[Source texts of formatted documents]
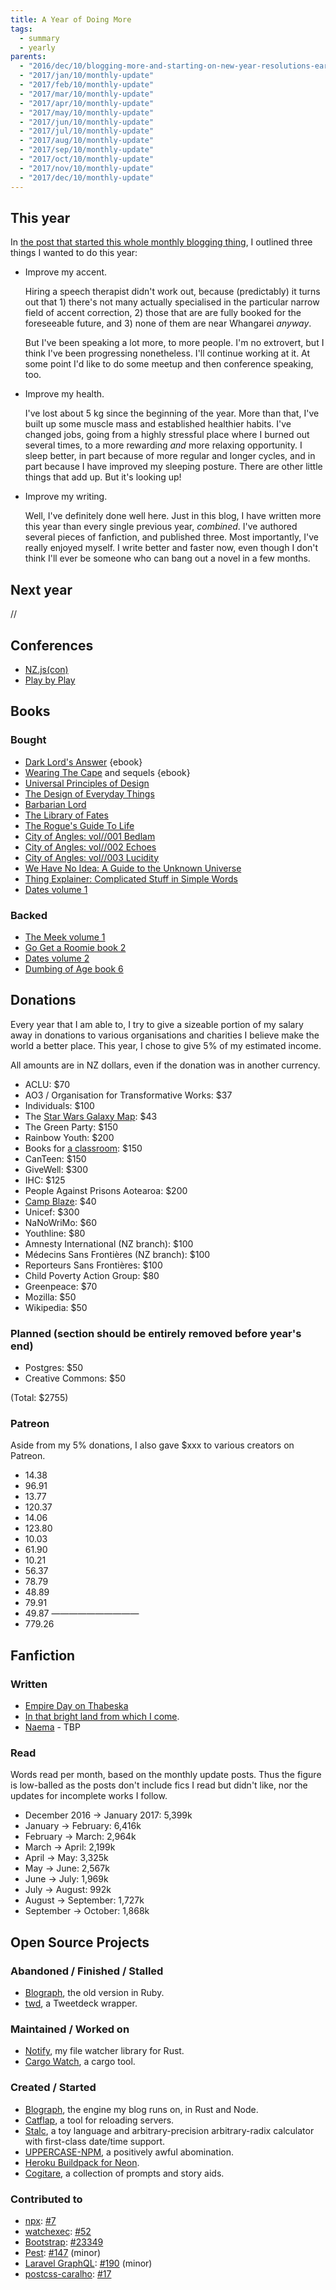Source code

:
```yaml
---
title: A Year of Doing More
tags:
  - summary
  - yearly
parents:
  - "2016/dec/10/blogging-more-and-starting-on-new-year-resolutions-early"
  - "2017/jan/10/monthly-update"
  - "2017/feb/10/monthly-update"
  - "2017/mar/10/monthly-update"
  - "2017/apr/10/monthly-update"
  - "2017/may/10/monthly-update"
  - "2017/jun/10/monthly-update"
  - "2017/jul/10/monthly-update"
  - "2017/aug/10/monthly-update"
  - "2017/sep/10/monthly-update"
  - "2017/oct/10/monthly-update"
  - "2017/nov/10/monthly-update"
  - "2017/dec/10/monthly-update"
---
```


## This year

In [the post that started this whole monthly blogging thing][10dec16], I
outlined three things I wanted to do this year:

 - Improve my accent.

   Hiring a speech therapist didn't work out, because (predictably) it turns
   out that 1) there's not many actually specialised in the particular narrow
   field of accent correction, 2) those that are are fully booked for the
   foreseeable future, and 3) none of them are near Whangarei _anyway_.

   But I've been speaking a lot more, to more people. I'm no extrovert, but I
   think I've been progressing nonetheless. I'll continue working at it. At
   some point I'd like to do some meetup and then conference speaking, too.

 - Improve my health.

   I've lost about 5 kg since the beginning of the year. More than that, I've
   built up some muscle mass and established healthier habits. I've changed
   jobs, going from a highly stressful place where I burned out several times,
   to a more rewarding _and_ more relaxing opportunity. I sleep better, in part
   because of more regular and longer cycles, and in part because I have
   improved my sleeping posture. There are other little things that add up. But
   it's looking up!

 - Improve my writing.

   Well, I've definitely done well here. Just in this blog, I have written more
   this year than every single previous year, _combined_. I've authored several
   pieces of fanfiction, and published three. Most importantly, I've really
   enjoyed myself. I write better and faster now, even though I don't think
   I'll ever be someone who can bang out a novel in a few months.

[10dec16]: 2016/dec/10/blogging-more-and-starting-on-new-year-resolutions-early


## Next year

//

## Conferences

 - [NZ.js(con)](http://conference.javascript.org.nz/)
 - [Play by Play](http://playbyplay.co.nz/)


## Books

### Bought

 - [Dark Lord's Answer](https://www.amazon.com/Dark-Lords-Answer-Eliezer-Yudkowsky-ebook/dp/B01N9IPGWZ) {ebook}
 - [Wearing The Cape](https://www.amazon.com/Wearing-Cape-Book-ebook/dp/B004XRCC1G) and sequels {ebook}
 - [Universal Principles of Design](https://www.amazon.com/Universal-Principles-Design-Revised-Updated/dp/1592535879/)
 - [The Design of Everyday Things](https://www.amazon.com/gp/product/0465050654/)
 - [Barbarian Lord](https://www.amazon.com/Barbarian-Lord-Matt-Smith/dp/0547859066)
 - [The Library of Fates](https://www.goodreads.com/book/show/32766747-the-library-of-fates)
 - [The Rogue's Guide To Life](https://www.createspace.com/7098811)
 - [City of Angles: vol//001 Bedlam](https://www.createspace.com/4405318)
 - [City of Angles: vol//002 Echoes](https://www.createspace.com/4706335)
 - [City of Angles: vol//003 Lucidity](https://www.createspace.com/5212086)
 - [We Have No Idea: A Guide to the Unknown Universe](https://www.amazon.com/gp/product/0735211515)
 - [Thing Explainer: Complicated Stuff in Simple Words](https://www.amazon.com/gp/product/0544668251)
 - [Dates volume 1](https://gumroad.com/l/datesBook)

### Backed

 - [The Meek volume 1](https://www.kickstarter.com/projects/shingworks/the-meek-volume-1)
 - [Go Get a Roomie book 2](https://www.kickstarter.com/projects/hiveworks/go-get-a-roomie-books-1-2-by-chloe-c/description)
 - [Dates volume 2](https://www.kickstarter.com/projects/marginspublishing/dates-an-anthology-of-queer-historical-fiction-vol)
 - [Dumbing of Age book 6](https://www.kickstarter.com/projects/326540223/dumbing-of-age-sixth-book-collection)


## Donations

Every year that I am able to, I try to give a sizeable portion of my salary
away in donations to various organisations and charities I believe make the
world a better place. This year, I chose to give 5% of my estimated income.

All amounts are in NZ dollars, even if the donation was in another currency.

 - ACLU: $70
 - AO3 / Organisation for Transformative Works: $37
 - Individuals: $100
 - The [Star Wars Galaxy Map](http://www.swgalaxymap.com): $43
 - The Green Party: $150
 - Rainbow Youth: $200
 - Books for [a classroom](https://www.donorschoose.org/project/engaging-reluctant-readers/2724929/): $150
 - CanTeen: $150
 - GiveWell: $300
 - IHC: $125
 - People Against Prisons Aotearoa: $200
 - [Camp Blaze](https://www.campblazefirecamp.org): $40
 - Unicef: $300
 - NaNoWriMo: $60
 - Youthline: $80
 - Amnesty International (NZ branch): $100
 - Médecins Sans Frontières (NZ branch): $100
 - Reporteurs Sans Frontières: $100
 - Child Poverty Action Group: $80
 - Greenpeace: $70
 - Mozilla: $50
 - Wikipedia: $50

### Planned (section should be entirely removed before year's end)

 - Postgres: $50
 - Creative Commons: $50

(Total: $2755)

### Patreon

Aside from my 5% donations, I also gave $xxx to various creators on Patreon.

 -  14.38
 -  96.91
 -  13.77
 - 120.37
 -  14.06
 - 123.80
 -  10.03
 -  61.90
 -  10.21
 -  56.37
 -  78.79
 -  48.89
 -  79.91
 -  49.87
——————————
 - 779.26


## Fanfiction

### Written

 - [Empire Day on Thabeska](https://archiveofourown.org/works/11542755)
 - [In that bright land from which I come](http://archiveofourown.org/works/11809908).
 - [Naema]() - TBP

### Read

Words read per month, based on the monthly update posts. Thus the figure is
low-balled as the posts don't include fics I read but didn't like, nor the
updates for incomplete works I follow.

 - December 2016 → January 2017: 5,399k
 - January → February: 6,416k
 - February → March: 2,964k
 - March → April: 2,199k
 - April → May: 3,325k
 - May → June: 2,567k
 - June → July: 1,969k
 - July → August: 992k
 - August → September: 1,727k
 - September → October: 1,868k


## Open Source Projects

### Abandoned / Finished / Stalled

 - [Blograph](https://github.com/passcod/blograph/tree/ruby), the old version in Ruby.
 - [twd](https://github.com/passcod/twd), a Tweetdeck wrapper.

### Maintained / Worked on

 - [Notify](https://github.com/passcod/notify), my file watcher library for Rust.
 - [Cargo Watch](https://github.com/passcod/cargo-watch), a cargo tool.

### Created / Started

 - [Blograph](https://github.com/passcod/blograph), the engine my blog runs on, in Rust and Node.
 - [Catflap](https://github.com/passcod/catflap), a tool for reloading servers.
 - [Stalc](https://github.com/passcod/stalc), a toy language and arbitrary-precision arbitrary-radix calculator with first-class date/time support.
 - [UPPERCASE-NPM](https://github.com/passcod/UPPERCASE-NPM), a positively awful abomination.
 - [Heroku Buildpack for Neon](https://github.com/passcod/heroku-buildpack-neon).
 - [Cogitare](https://cogitare.nz), a collection of prompts and story aids.

### Contributed to

 - [npx](https://github.com/zkat/npx): [#7](https://github.com/zkat/npx/pull/7)
 - [watchexec](https://github.com/mattgreen/watchexec): [#52](https://github.com/mattgreen/watchexec/pull/52)
 - [Bootstrap](https://getbootstrap.com): [#23349](https://github.com/twbs/bootstrap/issues/23349)
 - [Pest](https://github.com/pest-parser/pest): [#147](https://github.com/pest-parser/pest/pull/147) (minor)
 - [Laravel GraphQL](https://github.com/Folkloreatelier/laravel-graphql): [#190](https://github.com/Folkloreatelier/laravel-graphql/pull/190) (minor)
 - [postcss-caralho](https://github.com/SaraVieira/postcss-caralho): [#17](https://github.com/SaraVieira/postcss-caralho/pull/17)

▶ [TASK DETAILS]
May I have only the lines from the start of the data through the line containing "because of more", both included, reproduced exactly and without the pictures?

▶ [SOLUTION]
Source code

:
```yaml
---
title: A Year of Doing More
tags:
  - summary
  - yearly
parents:
  - "2016/dec/10/blogging-more-and-starting-on-new-year-resolutions-early"
  - "2017/jan/10/monthly-update"
  - "2017/feb/10/monthly-update"
  - "2017/mar/10/monthly-update"
  - "2017/apr/10/monthly-update"
  - "2017/may/10/monthly-update"
  - "2017/jun/10/monthly-update"
  - "2017/jul/10/monthly-update"
  - "2017/aug/10/monthly-update"
  - "2017/sep/10/monthly-update"
  - "2017/oct/10/monthly-update"
  - "2017/nov/10/monthly-update"
  - "2017/dec/10/monthly-update"
---
```


## This year

In [the post that started this whole monthly blogging thing][10dec16], I
outlined three things I wanted to do this year:

 - Improve my accent.

   Hiring a speech therapist didn't work out, because (predictably) it turns
   out that 1) there's not many actually specialised in the particular narrow
   field of accent correction, 2) those that are are fully booked for the
   foreseeable future, and 3) none of them are near Whangarei _anyway_.

   But I've been speaking a lot more, to more people. I'm no extrovert, but I
   think I've been progressing nonetheless. I'll continue working at it. At
   some point I'd like to do some meetup and then conference speaking, too.

 - Improve my health.

   I've lost about 5 kg since the beginning of the year. More than that, I've
   built up some muscle mass and established healthier habits. I've changed
   jobs, going from a highly stressful place where I burned out several times,
   to a more rewarding _and_ more relaxing opportunity. I sleep better, in part
   because of more regular and longer cycles, and in part because I have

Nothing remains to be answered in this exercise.